Drei Urteile - Schwarz

Freitag, 28. Februar 2020 - 11:45
Kolumne

Kolumne Sebastian Bordthäuser

Das Urteil ist wie ein Kompass der uns hilft, Dinge zu bewerten, um uns in der Welt zurecht zu finden. Manche Leute urteilen vorschnell, manche mit Bedacht, einige Menschen brauchen erst ein wenig Zeit, um sich ein Urteil zu bilden. Das beste aller Urteile ist das Vorurteil, denn man braucht eigentlich nichts dafür zu tun, nichts abwägen, oder gar aufpassen, dass man niemandem auf die Füße tritt. Doch wie entstehen diese Vorurteile? Und was noch viel wichtiger ist: Warum verschwinden sie nicht irgendwann wieder, sondern kleben wie Teer und Federn, beispielsweise am Beaujolais, am Lambrusco oder am deutschen Wein? Frage ich in den USA einen normalen Weintrinker nach deutschem Wein, wird „Süß!“ seine Antwort sein. Wieso hält sich negativer Leumund für Lichtjahre, während Fakten die Halbwertszeit eines Snickers haben?
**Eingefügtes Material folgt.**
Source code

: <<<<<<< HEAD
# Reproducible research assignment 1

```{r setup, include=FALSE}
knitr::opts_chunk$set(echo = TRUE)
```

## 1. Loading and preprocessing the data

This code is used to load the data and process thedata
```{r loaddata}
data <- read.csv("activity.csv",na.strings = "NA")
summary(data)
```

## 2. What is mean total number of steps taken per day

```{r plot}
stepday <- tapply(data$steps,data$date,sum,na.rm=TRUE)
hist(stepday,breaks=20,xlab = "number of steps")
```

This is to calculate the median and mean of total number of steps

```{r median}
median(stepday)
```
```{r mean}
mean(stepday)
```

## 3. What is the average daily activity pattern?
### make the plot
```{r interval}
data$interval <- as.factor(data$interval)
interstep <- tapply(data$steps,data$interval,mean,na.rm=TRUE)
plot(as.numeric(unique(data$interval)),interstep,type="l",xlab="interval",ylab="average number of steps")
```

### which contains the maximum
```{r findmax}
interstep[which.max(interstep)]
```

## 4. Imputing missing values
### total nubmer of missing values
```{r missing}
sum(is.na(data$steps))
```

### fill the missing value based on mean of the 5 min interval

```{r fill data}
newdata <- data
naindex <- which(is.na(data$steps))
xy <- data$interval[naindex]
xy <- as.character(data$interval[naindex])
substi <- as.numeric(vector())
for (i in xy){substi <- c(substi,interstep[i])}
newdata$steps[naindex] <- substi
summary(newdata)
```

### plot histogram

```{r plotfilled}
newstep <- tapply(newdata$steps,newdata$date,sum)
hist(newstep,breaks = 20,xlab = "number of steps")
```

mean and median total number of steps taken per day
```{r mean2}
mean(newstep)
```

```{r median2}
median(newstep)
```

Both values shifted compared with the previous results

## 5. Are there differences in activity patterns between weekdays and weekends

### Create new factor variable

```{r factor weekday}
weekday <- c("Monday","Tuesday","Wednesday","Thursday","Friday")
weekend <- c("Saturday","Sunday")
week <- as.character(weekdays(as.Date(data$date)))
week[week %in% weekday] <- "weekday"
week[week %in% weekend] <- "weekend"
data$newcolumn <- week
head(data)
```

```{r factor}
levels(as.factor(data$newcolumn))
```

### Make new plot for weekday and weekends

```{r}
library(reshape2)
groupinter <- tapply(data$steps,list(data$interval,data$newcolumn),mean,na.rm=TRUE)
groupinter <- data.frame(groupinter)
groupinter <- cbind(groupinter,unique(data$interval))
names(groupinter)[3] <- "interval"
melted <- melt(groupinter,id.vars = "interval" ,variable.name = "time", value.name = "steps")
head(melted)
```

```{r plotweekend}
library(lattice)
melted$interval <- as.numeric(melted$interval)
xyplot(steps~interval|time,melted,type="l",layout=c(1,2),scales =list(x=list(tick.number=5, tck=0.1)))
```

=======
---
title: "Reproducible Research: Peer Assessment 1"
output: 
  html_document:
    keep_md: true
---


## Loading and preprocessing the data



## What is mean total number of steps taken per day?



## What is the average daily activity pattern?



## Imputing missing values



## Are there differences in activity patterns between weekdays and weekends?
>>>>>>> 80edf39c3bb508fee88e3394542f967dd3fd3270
Die Antwort dazu fand sich letztens in einer Studie zum Sozialverhalten von Primaten. Dazu wurden zwölf Schimpansen in einen Raum gesperrt. Man schaute, dass sie gut miteinander auskamen, damit es keine Randale um Futter oder Weibchen gibt. Dann wurde eine Klapp-Leiter in den Raum gestellt, auf der oben ein Korb mit Bananen stand. Die Affen müssten also nur die Leiter hoch, um an die Bananen zu kommen. Die Leiter stand jedoch unter Strom. Der erste Affe bekam also einen ordentlichen Stromschlag und schrie wie am Spieß. Die anderen Affen wussten das Schreien nicht zu deuten, bis der zweite Affe versuchte, die Leiter zu besteigen und ebenfalls losschrie. Nach einigen Versuchen war klar, dass man gefälligst die Flossen von der Leiter zu lassen habe. Dann begann man, die Affen auszuwechseln: Ein alter Affe raus, ein neuer Affe rein. Der Neue rennt natürlich sofort zu den Bananen, schafft es aber nicht bis zur Leiter, weil ihn der aufgebrachte Mob vorher schrecklich verprügelt. Dem Neuen war zwar nicht klar, warum, aber er begriff schnell: Wer an die Bananen will, der kriegt eins in die Fresse. Die Versuchsleiter stellten danach den Strom an der Leiter ab und tauschten weiter Affen aus, bis alle ersetzt waren. Die Versuchsanordnung bestand aus dem Raum, der Leiter, einem vollen, unberührten Korb Bananen und zwölf Affen, die allesamt nie einen Stromschlag bekommen haben, aber jeden, der sich der Leiter näherte, unter lautem Gekreische hemmungslos verdroschen. 

Nun ist ein Stromschlag nicht zu vergleichen mit einem Schluck Beaujolais, den man im Zweifel ausspucken kann, bevor man vom Nebentisch eine geknallt bekommt. Das Prinzip des Vorurteils scheint nach genau diesem Muster zu funktionieren. Der Ruf ist so ramponiert, dass ihn niemand mehr trinkt, sondern nur noch davon parliert. Das Vorurteils-Paket steht fein geschnürt im Raum. Und da passt wie gesagt viel rein: Neben den oben angeführten Beispielen ist bestimmt noch Platz für Vinho Verde, Bocksbeutel, Soave, Edelzwicker, Trollinger und Liebfrauenmilch.

Was bleibt ist die Frage: Wie kriegt man die Vorurteile wieder weg? Jeder, der sie pflegt, tut das aus gefühlter Überzeugung, und die gilt heute als mindestens so stichhaltig wie wissenschaftliche Fakten. Es bleibt also unsere Aufgabe, neue Leitern zu bauen. Aus Holz vielleicht. Das nimmt die Angst vor Stromschlägen.